Message ID | 20241004163155.3493183-2-jeffxu@google.com (mailing list archive) |
---|---|
State | New |
Headers | show |
Series | seal system mappings | expand |
On 10/04, jeffxu@chromium.org wrote: > > It is important to note that the CHECKPOINT_RESTORE feature (CRIU) may > alter the mapping of vdso, vvar, and sigpage during restore > operations. Consequently, this feature cannot be universally enabled > across all systems. Can't review. But as for uprobes, I'd prefer a simpler patch which doesn't need the new CONFIG_ and/or kernel boot options, something like the patch below. And I don't really like the fact that this patch changes the behaviour of the "generic" _install_special_mapping() helper, but I won't argue.
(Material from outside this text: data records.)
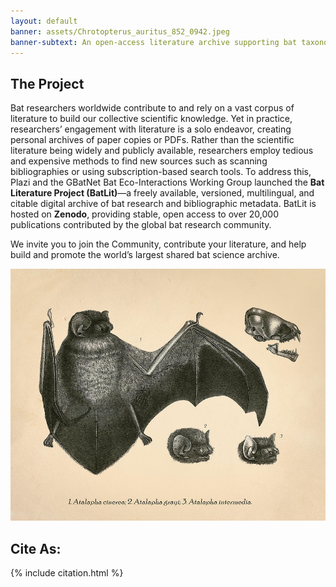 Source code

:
 ```yaml
---
layout: default
banner: assets/Chrotopterus_auritus_852_0942.jpeg
banner-subtext: An open-access literature archive supporting bat taxonomy, ecology, and conservation. 
---
```


## The Project

Bat researchers worldwide contribute to and rely on a vast corpus of literature to build our collective scientific knowledge. Yet in practice, researchers’ engagement with literature is a solo endeavor, creating personal archives of paper copies or PDFs. Rather than the scientific literature being widely and publicly available, researchers employ tedious and expensive methods to find new sources such as scanning bibliographies or using subscription-based search tools. 
To address this, Plazi and the GBatNet Bat Eco-Interactions Working Group launched the **Bat Literature Project (BatLit)**—a freely available, versioned, multilingual, and citable digital archive of bat research and bibliographic metadata. BatLit is hosted on **Zenodo**, providing stable, open access to over 20,000 publications contributed by the global bat research community.

We invite you to join the Community, contribute your literature, and help build and promote the world’s largest shared bat science archive.

<img class="img-inline img-inline-larger" src="assets/vintage-bat-anatomy-patrycja-polechonska.jpg"/>

## Cite As: 

{% include citation.html %}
Oleg. --- a/include/linux/mm.h +++ b/include/linux/mm.h @@ -430,6 +430,8 @@ extern unsigned int kobjsize(const void *objp); #ifdef CONFIG_64BIT /* VM is sealed, in vm_flags */ #define VM_SEALED _BITUL(63) +#else +#define VM_SEALED 0 #endif /* Bits set in the VMA until the stack is in its final location */ diff --git a/kernel/events/uprobes.c b/kernel/events/uprobes.c index 40ecab0971ff..388373c11593 100644 --- a/kernel/events/uprobes.c +++ b/kernel/events/uprobes.c @@ -1510,7 +1510,7 @@ static int xol_add_vma(struct mm_struct *mm, struct xol_area *area) } vma = _install_special_mapping(mm, area->vaddr, PAGE_SIZE, - VM_EXEC|VM_MAYEXEC|VM_DONTCOPY|VM_IO, + VM_EXEC|VM_MAYEXEC|VM_DONTCOPY|VM_IO|VM_SEALED, &xol_mapping); if (IS_ERR(vma)) { ret = PTR_ERR(vma);
Sorry for the noise, forgot to mention... On 10/04, jeffxu@chromium.org wrote: > > --- a/Documentation/admin-guide/kernel-parameters.txt > +++ b/Documentation/admin-guide/kernel-parameters.txt > @@ -1535,6 +1535,15 @@ > Permit 'security.evm' to be updated regardless of > current integrity status. > > + exec.seal_system_mappings = [KNL] > + Format: { never | always } > + Seal system mappings: vdso, vvar, sigpage, uprobes, > + vsyscall. > + This overwrites KCONFIG CONFIG_SEAL_SYSTEM_MAPPINGS_* > + - 'never': never seal system mappings. > + - 'always': always seal system mappings. > + If not specified or invalid, default is the KCONFIG value. perhaps the documentation should also mention that this new parameter has no effect if CONFIG_64BIT=n. Oleg.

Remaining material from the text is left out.